Speakers from companies like Slack, IBM, Okta, Docker and Intrinsic come together twice a year to give highly-technical talks about JavaScript, software and culture, delivered live and distributed for free online.
Below, five popular talks about JavaScript from the last event that have just been published:
Tomomi Imura of Slack discusses the shift in application design from web and mobile interfaces to the expanding fields of bots and AI. How will your application interact with these new interfaces, whether the end consumer is a human or an API?
Randall Degges of Okta gave a comprehensive and controversial talk about how JWTs are inferior to session cookies. He covers recent JWT security vulnerabilities, OWASP recommendations for local storage, regulatory compliance and potential CSRF issues.
Okta Developers recently hosted the developer-focused Iterate conference, and you can find those videos on the Okta Developers YouTube channel.

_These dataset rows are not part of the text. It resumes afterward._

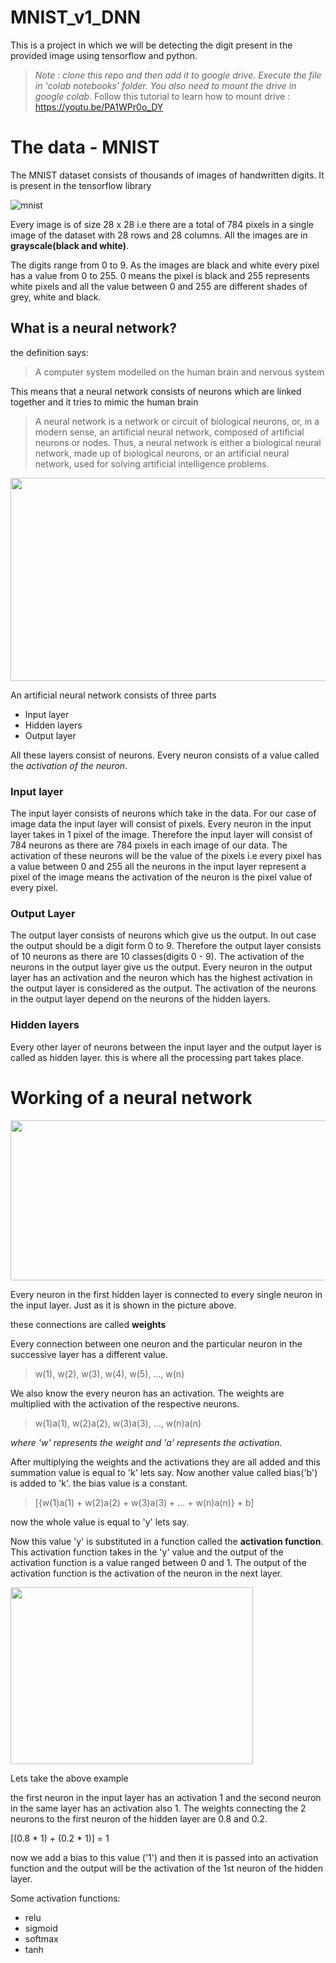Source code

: # MNIST_v1_DNN

This is a project in which we will be detecting the digit present in the provided image using tensorflow and python.
> *Note : clone this repo and then add it to google drive. Execute the file in 'colab notebooks' folder. You also need to mount the drive in google colab*. Follow this tutorial to learn how to mount drive : https://youtu.be/PA1WPr0o_DY

# The data - MNIST

The MNIST dataset consists of thousands of images of handwritten digits. It is present in the tensorflow library

![mnist](https://th.bing.com/th/id/OIP.XR9gnceJSVEoRJOVvMjU8gHaFj?pid=ImgDet&rs=1)

Every image is of size 28 x 28 i.e there are a total of 784 pixels in a single image of the dataset with 28 rows and 28 columns.
All the images are in **grayscale(black and white)**.

The digits range from 0 to 9. As the images are black and white every pixel has a value from 0 to 255. 0 means the pixel is black and 255 represents white pixels and all the value between 0 and 255 are different shades of grey, white and black.

## What is a neural network?

the definition says:
>A computer system modelled on the human brain and nervous system

This means that a neural network consists of neurons which are linked together and it tries to mimic the human brain 

>A neural network is a network or circuit of biological neurons, or, in a modern sense, an artificial neural network, composed of artificial neurons or nodes. Thus, a neural network is either a biological neural network, made up of biological neurons, or an artificial neural network, used for solving artificial intelligence problems.

<img src = "https://www.researchgate.net/profile/Facundo_Bre/publication/321259051/figure/fig1/AS:614329250496529@1523478915726/Artificial-neural-network-architecture-ANN-i-h-1-h-2-h-n-o.png" height = 325px width = 554px>

An artificial neural network consists of three parts

 - Input layer
 - Hidden layers
 - Output layer

All these layers consist of neurons. Every neuron consists of a value called the *activation of the neuron*.

### Input layer

The input layer consists of neurons which take in the data. For our case of image data the input layer will consist of pixels. Every neuron in the input layer takes in 1 pixel of the image. Therefore the input layer will consist of 784 neurons as there are 784 pixels in each image of our data. The activation of these neurons will be the value of the pixels i.e every pixel has a value between 0 and 255 all the neurons in the input layer represent a pixel of the image means the activation of the neuron is the pixel value of every pixel.

### Output Layer

The output layer consists of neurons which give us the output. In out case the output should be a digit form 0 to 9. Therefore the output layer consists of 10 neurons as there are 10 classes(digits 0 - 9). The activation of the neurons in the output layer give us the output. Every neuron in the output layer has an activation and the neuron which has the highest activation in the output layer is considered as the output. The activation of the neurons in the output layer depend on the neurons of the hidden layers.

### Hidden layers

Every other layer of neurons between the input layer and the output layer is called as hidden layer. this is where all the processing part takes place.

# Working of a neural network

<img src = "https://cdn-images-1.medium.com/max/1600/1*7mZxWa3zvTzdtFZFoHSqBg.jpeg" height = 256px width = 572px>

Every neuron in the first hidden layer is connected to every single neuron in the input layer. Just as it is shown in the picture above.

these connections are called __weights__

Every connection between one neuron and the particular neuron in the successive layer has a different value. 
>w(1), w(2), w(3), w(4), w(5), ..., w(n)

We also know the every neuron has an activation. The weights are multiplied with the activation of the respective neurons.
>w(1)a(1), w(2)a(2), w(3)a(3), ..., w(n)a(n)

*where 'w' represents the weight and 'a' represents the activation.*

After multiplying the weights and the activations they are all added and this summation value is equal to 'k' lets say. Now another value called bias('b') is added to 'k'. the bias value is a constant.

>[{w(1)a(1) + w(2)a(2) + w(3)a(3) + ... + w(n)a(n)} + b]

now the whole value is equal to 'y' lets say.

Now this value 'y' is substituted in a function called the **activation function**. This activation function takes in the 'y' value and the output of the activation function is a value ranged between 0 and 1. The output of the activation function is the activation of the neuron in the next layer.

<img src = "https://i.stack.imgur.com/9FVqo.png" height = 283px width = 388px>

Lets take the above example

the first neuron in the input layer has an activation 1 and the second neuron in the same layer has an activation also 1. The weights connecting the 2 neurons to the first neuron of the hidden layer are 0.8 and 0.2.

[(0.8 * 1) + (0.2 * 1)] = 1

now we add a bias to this value ('1') and then it is passed into an activation function and the output will be the activation of the 1st neuron of the hidden layer.

Some activation functions:
 - relu
 - sigmoid
 - softmax
 - tanh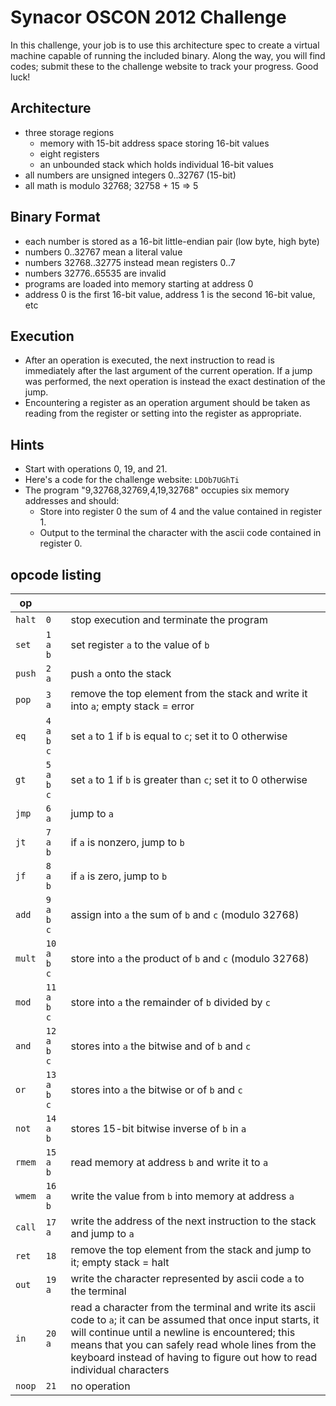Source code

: # Synacor OSCON 2012 Challenge

In this challenge, your job is to use this architecture spec to create a
virtual machine capable of running the included binary. Along the way,
you will find codes; submit these to the challenge website to track
your progress. Good luck!

## Architecture

- three storage regions
  - memory with 15-bit address space storing 16-bit values
  - eight registers
  - an unbounded stack which holds individual 16-bit values
- all numbers are unsigned integers 0..32767 (15-bit)
- all math is modulo 32768; 32758 + 15 => 5

## Binary Format

- each number is stored as a 16-bit little-endian pair (low byte, high byte)
- numbers 0..32767 mean a literal value
- numbers 32768..32775 instead mean registers 0..7
- numbers 32776..65535 are invalid
- programs are loaded into memory starting at address 0
- address 0 is the first 16-bit value, address 1 is the second 16-bit value, etc

## Execution

- After an operation is executed, the next instruction to read is immediately after the last argument of the current operation. If a jump was performed, the next operation is instead the exact destination of the jump.
- Encountering a register as an operation argument should be taken as reading from the register or setting into the register as appropriate.

## Hints

- Start with operations 0, 19, and 21.
- Here's a code for the challenge website: `LDOb7UGhTi`
- The program "9,32768,32769,4,19,32768" occupies six memory addresses and should:
  - Store into register 0 the sum of 4 and the value contained in register 1.
  - Output to the terminal the character with the ascii code contained in register 0.

## opcode listing

| op     |            |                                                                                                                                                                                                                                                                                                    |
| ------ | ---------- | -------------------------------------------------------------------------------------------------------------------------------------------------------------------------------------------------------------------------------------------------------------------------------------------------- |
| `halt` | `0`        | stop execution and terminate the program                                                                                                                                                                                                                                                           |
| `set`  | `1 a b`    | set register `a` to the value of `b`                                                                                                                                                                                                                                                               |
| `push` | `2 a`      | push `a` onto the stack                                                                                                                                                                                                                                                                            |
| `pop`  | `3 a`      | remove the top element from the stack and write it into `a`; empty stack = error                                                                                                                                                                                                                   |
| `eq`   | `4 a b c`  | set `a` to 1 if `b` is equal to `c`; set it to 0 otherwise                                                                                                                                                                                                                                         |
| `gt`   | `5 a b c`  | set `a` to 1 if `b` is greater than `c`; set it to 0 otherwise                                                                                                                                                                                                                                     |
| `jmp`  | `6 a`      | jump to `a`                                                                                                                                                                                                                                                                                        |
| `jt`   | `7 a b`    | if `a` is nonzero, jump to `b`                                                                                                                                                                                                                                                                     |
| `jf`   | `8 a b`    | if `a` is zero, jump to `b`                                                                                                                                                                                                                                                                        |
| `add`  | `9 a b c`  | assign into `a` the sum of `b` and `c` (modulo 32768)                                                                                                                                                                                                                                              |
| `mult` | `10 a b c` | store into `a` the product of `b` and `c` (modulo 32768)                                                                                                                                                                                                                                           |
| `mod`  | `11 a b c` | store into `a` the remainder of `b` divided by `c`                                                                                                                                                                                                                                                 |
| `and`  | `12 a b c` | stores into `a` the bitwise and of `b` and `c`                                                                                                                                                                                                                                                     |
| `or`   | `13 a b c` | stores into `a` the bitwise or of `b` and `c`                                                                                                                                                                                                                                                      |
| `not`  | `14 a b`   | stores 15-bit bitwise inverse of `b` in `a`                                                                                                                                                                                                                                                        |
| `rmem` | `15 a b`   | read memory at address `b` and write it to `a`                                                                                                                                                                                                                                                     |
| `wmem` | `16 a b`   | write the value from `b` into memory at address `a`                                                                                                                                                                                                                                                |
| `call` | `17 a`     | write the address of the next instruction to the stack and jump to `a`                                                                                                                                                                                                                             |
| `ret`  | `18`       | remove the top element from the stack and jump to it; empty stack = halt                                                                                                                                                                                                                           |
| `out`  | `19 a`     | write the character represented by ascii code `a` to the terminal                                                                                                                                                                                                                                  |
| `in`   | `20 a`     | read a character from the terminal and write its ascii code to `a`; it can be assumed that once input starts, it will continue until a newline is encountered; this means that you can safely read whole lines from the keyboard instead of having to figure out how to read individual characters |
| `noop` | `21`       | no operation                                                                                                                                                                                                                                                                                       |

Thomas Hunter II walks us through the history and future of asynchronous code in JS, covering callbacks, promises, generators/yield and async/await. His analysis includes error handling, promise rejection, browser support, code refactoring and API promisification.
Erin McKean of IBM starts with the basics of JS arrays and their helper functions, as well as the catches and gotchas that trip up entry-level as well as more experienced developers. Those new to JavaScript will get a great overview of how arrays are handled; more experienced developers will be introduced to edge cases with nulls, length, and new ES6 features.
Rogelio Guzman of Docker discusses Jest, an easy-to-setup JavaScript testing framework, and how to cherry-pick testing features and integrating your test tooling on top of Jest. Using existing legacy test frameworks and codebases, cherry-picked Jest features can simplify your testing infrastructure without rewriting it.